_Available data_
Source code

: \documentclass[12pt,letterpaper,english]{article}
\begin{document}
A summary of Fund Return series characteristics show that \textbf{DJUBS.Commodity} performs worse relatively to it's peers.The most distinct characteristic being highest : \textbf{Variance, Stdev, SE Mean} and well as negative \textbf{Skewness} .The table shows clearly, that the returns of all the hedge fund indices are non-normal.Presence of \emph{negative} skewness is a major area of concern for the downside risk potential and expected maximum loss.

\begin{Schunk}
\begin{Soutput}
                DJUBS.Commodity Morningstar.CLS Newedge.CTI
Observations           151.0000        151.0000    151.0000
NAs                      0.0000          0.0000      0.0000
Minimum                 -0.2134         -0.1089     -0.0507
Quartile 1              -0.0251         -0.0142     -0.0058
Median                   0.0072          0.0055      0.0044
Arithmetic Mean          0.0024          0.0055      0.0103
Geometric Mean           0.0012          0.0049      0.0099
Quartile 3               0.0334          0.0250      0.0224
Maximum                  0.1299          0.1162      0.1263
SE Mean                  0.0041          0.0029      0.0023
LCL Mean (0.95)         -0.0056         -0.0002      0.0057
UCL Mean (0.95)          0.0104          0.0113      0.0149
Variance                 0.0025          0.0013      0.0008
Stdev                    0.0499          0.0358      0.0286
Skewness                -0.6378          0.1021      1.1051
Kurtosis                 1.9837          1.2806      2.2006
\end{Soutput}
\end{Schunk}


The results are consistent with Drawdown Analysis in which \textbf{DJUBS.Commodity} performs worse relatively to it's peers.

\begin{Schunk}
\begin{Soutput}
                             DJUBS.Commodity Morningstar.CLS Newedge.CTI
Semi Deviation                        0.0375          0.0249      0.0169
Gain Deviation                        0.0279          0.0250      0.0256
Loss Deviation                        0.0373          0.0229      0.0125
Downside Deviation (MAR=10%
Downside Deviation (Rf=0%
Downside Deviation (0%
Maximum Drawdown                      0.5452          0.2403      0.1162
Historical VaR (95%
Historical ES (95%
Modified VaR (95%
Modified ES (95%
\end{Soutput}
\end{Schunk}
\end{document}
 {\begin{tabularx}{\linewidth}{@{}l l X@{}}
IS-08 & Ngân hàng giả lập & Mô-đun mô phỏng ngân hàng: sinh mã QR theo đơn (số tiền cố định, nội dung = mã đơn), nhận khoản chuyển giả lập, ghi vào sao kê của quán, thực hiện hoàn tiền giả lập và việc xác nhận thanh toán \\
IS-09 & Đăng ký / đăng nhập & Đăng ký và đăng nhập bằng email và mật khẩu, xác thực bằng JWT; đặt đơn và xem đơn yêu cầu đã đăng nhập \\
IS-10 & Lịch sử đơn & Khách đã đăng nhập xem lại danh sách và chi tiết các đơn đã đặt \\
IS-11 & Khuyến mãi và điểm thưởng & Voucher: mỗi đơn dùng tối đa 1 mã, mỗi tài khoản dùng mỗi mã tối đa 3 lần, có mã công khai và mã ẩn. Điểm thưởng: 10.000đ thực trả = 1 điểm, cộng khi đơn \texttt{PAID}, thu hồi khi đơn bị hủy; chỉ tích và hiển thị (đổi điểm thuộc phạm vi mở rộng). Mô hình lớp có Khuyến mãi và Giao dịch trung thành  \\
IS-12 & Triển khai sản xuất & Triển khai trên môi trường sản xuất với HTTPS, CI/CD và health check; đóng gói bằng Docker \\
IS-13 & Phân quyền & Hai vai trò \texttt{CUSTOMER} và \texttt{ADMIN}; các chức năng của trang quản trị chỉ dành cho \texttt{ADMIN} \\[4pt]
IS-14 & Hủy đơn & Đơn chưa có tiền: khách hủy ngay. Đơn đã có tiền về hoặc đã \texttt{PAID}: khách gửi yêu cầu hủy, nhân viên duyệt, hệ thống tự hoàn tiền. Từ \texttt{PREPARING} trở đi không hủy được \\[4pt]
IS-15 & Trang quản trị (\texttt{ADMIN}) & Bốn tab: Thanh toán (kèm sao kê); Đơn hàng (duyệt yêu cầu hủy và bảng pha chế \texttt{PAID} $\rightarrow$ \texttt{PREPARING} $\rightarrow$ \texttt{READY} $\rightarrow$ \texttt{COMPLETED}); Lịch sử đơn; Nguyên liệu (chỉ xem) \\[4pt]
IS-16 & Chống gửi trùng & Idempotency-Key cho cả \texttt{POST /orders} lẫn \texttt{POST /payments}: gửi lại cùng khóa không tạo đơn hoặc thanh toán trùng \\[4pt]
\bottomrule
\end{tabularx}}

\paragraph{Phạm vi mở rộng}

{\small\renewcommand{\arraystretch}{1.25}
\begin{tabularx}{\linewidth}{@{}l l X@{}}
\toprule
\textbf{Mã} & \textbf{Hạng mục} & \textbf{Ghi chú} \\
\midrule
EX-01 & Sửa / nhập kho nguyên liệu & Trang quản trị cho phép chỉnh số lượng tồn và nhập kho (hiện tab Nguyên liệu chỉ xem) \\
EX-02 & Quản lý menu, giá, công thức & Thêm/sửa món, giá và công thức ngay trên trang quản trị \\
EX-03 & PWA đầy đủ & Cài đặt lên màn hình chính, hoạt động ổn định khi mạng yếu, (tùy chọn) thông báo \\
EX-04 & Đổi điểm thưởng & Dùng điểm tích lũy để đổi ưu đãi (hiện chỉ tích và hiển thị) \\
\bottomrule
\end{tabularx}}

_Exercise goal_
Write out the listing again. Keep every character the same.

_Answer section_
Source code

: \documentclass[12pt,letterpaper,english]{article}
\begin{document}
A summary of Fund Return series characteristics show that \textbf{DJUBS.Commodity} performs worse relatively to it's peers.The most distinct characteristic being highest : \textbf{Variance, Stdev, SE Mean} and well as negative \textbf{Skewness} .The table shows clearly, that the returns of all the hedge fund indices are non-normal.Presence of \emph{negative} skewness is a major area of concern for the downside risk potential and expected maximum loss.

\begin{Schunk}
\begin{Soutput}
                DJUBS.Commodity Morningstar.CLS Newedge.CTI
Observations           151.0000        151.0000    151.0000
NAs                      0.0000          0.0000      0.0000
Minimum                 -0.2134         -0.1089     -0.0507
Quartile 1              -0.0251         -0.0142     -0.0058
Median                   0.0072          0.0055      0.0044
Arithmetic Mean          0.0024          0.0055      0.0103
Geometric Mean           0.0012          0.0049      0.0099
Quartile 3               0.0334          0.0250      0.0224
Maximum                  0.1299          0.1162      0.1263
SE Mean                  0.0041          0.0029      0.0023
LCL Mean (0.95)         -0.0056         -0.0002      0.0057
UCL Mean (0.95)          0.0104          0.0113      0.0149
Variance                 0.0025          0.0013      0.0008
Stdev                    0.0499          0.0358      0.0286
Skewness                -0.6378          0.1021      1.1051
Kurtosis                 1.9837          1.2806      2.2006
\end{Soutput}
\end{Schunk}


The results are consistent with Drawdown Analysis in which \textbf{DJUBS.Commodity} performs worse relatively to it's peers.

\begin{Schunk}
\begin{Soutput}
                             DJUBS.Commodity Morningstar.CLS Newedge.CTI
Semi Deviation                        0.0375          0.0249      0.0169
Gain Deviation                        0.0279          0.0250      0.0256
Loss Deviation                        0.0373          0.0229      0.0125
Downside Deviation (MAR=10%
Downside Deviation (Rf=0%
Downside Deviation (0%
Maximum Drawdown                      0.5452          0.2403      0.1162
Historical VaR (95%
Historical ES (95%
Modified VaR (95%
Modified ES (95%
\end{Soutput}
\end{Schunk}
\end{document}
 {\begin{tabularx}{\linewidth}{@{}l l X@{}}
IS-08 & Ngân hàng giả lập & Mô-đun mô phỏng ngân hàng: sinh mã QR theo đơn (số tiền cố định, nội dung = mã đơn), nhận khoản chuyển giả lập, ghi vào sao kê của quán, thực hiện hoàn tiền giả lập và việc xác nhận thanh toán \\
IS-09 & Đăng ký / đăng nhập & Đăng ký và đăng nhập bằng email và mật khẩu, xác thực bằng JWT; đặt đơn và xem đơn yêu cầu đã đăng nhập \\
IS-10 & Lịch sử đơn & Khách đã đăng nhập xem lại danh sách và chi tiết các đơn đã đặt \\
IS-11 & Khuyến mãi và điểm thưởng & Voucher: mỗi đơn dùng tối đa 1 mã, mỗi tài khoản dùng mỗi mã tối đa 3 lần, có mã công khai và mã ẩn. Điểm thưởng: 10.000đ thực trả = 1 điểm, cộng khi đơn \texttt{PAID}, thu hồi khi đơn bị hủy; chỉ tích và hiển thị (đổi điểm thuộc phạm vi mở rộng). Mô hình lớp có Khuyến mãi và Giao dịch trung thành  \\
IS-12 & Triển khai sản xuất & Triển khai trên môi trường sản xuất với HTTPS, CI/CD và health check; đóng gói bằng Docker \\
IS-13 & Phân quyền & Hai vai trò \texttt{CUSTOMER} và \texttt{ADMIN}; các chức năng của trang quản trị chỉ dành cho \texttt{ADMIN} \\[4pt]
IS-14 & Hủy đơn & Đơn chưa có tiền: khách hủy ngay. Đơn đã có tiền về hoặc đã \texttt{PAID}: khách gửi yêu cầu hủy, nhân viên duyệt, hệ thống tự hoàn tiền. Từ \texttt{PREPARING} trở đi không hủy được \\[4pt]
IS-15 & Trang quản trị (\texttt{ADMIN}) & Bốn tab: Thanh toán (kèm sao kê); Đơn hàng (duyệt yêu cầu hủy và bảng pha chế \texttt{PAID} $\rightarrow$ \texttt{PREPARING} $\rightarrow$ \texttt{READY} $\rightarrow$ \texttt{COMPLETED}); Lịch sử đơn; Nguyên liệu (chỉ xem) \\[4pt]
IS-16 & Chống gửi trùng & Idempotency-Key cho cả \texttt{POST /orders} lẫn \texttt{POST /payments}: gửi lại cùng khóa không tạo đơn hoặc thanh toán trùng \\[4pt]
\bottomrule
\end{tabularx}}

\paragraph{Phạm vi mở rộng}

{\small\renewcommand{\arraystretch}{1.25}
\begin{tabularx}{\linewidth}{@{}l l X@{}}
\toprule
\textbf{Mã} & \textbf{Hạng mục} & \textbf{Ghi chú} \\
\midrule
EX-01 & Sửa / nhập kho nguyên liệu & Trang quản trị cho phép chỉnh số lượng tồn và nhập kho (hiện tab Nguyên liệu chỉ xem) \\
EX-02 & Quản lý menu, giá, công thức & Thêm/sửa món, giá và công thức ngay trên trang quản trị \\
EX-03 & PWA đầy đủ & Cài đặt lên màn hình chính, hoạt động ổn định khi mạng yếu, (tùy chọn) thông báo \\
EX-04 & Đổi điểm thưởng & Dùng điểm tích lũy để đổi ưu đãi (hiện chỉ tích và hiển thị) \\
\bottomrule
\end{tabularx}}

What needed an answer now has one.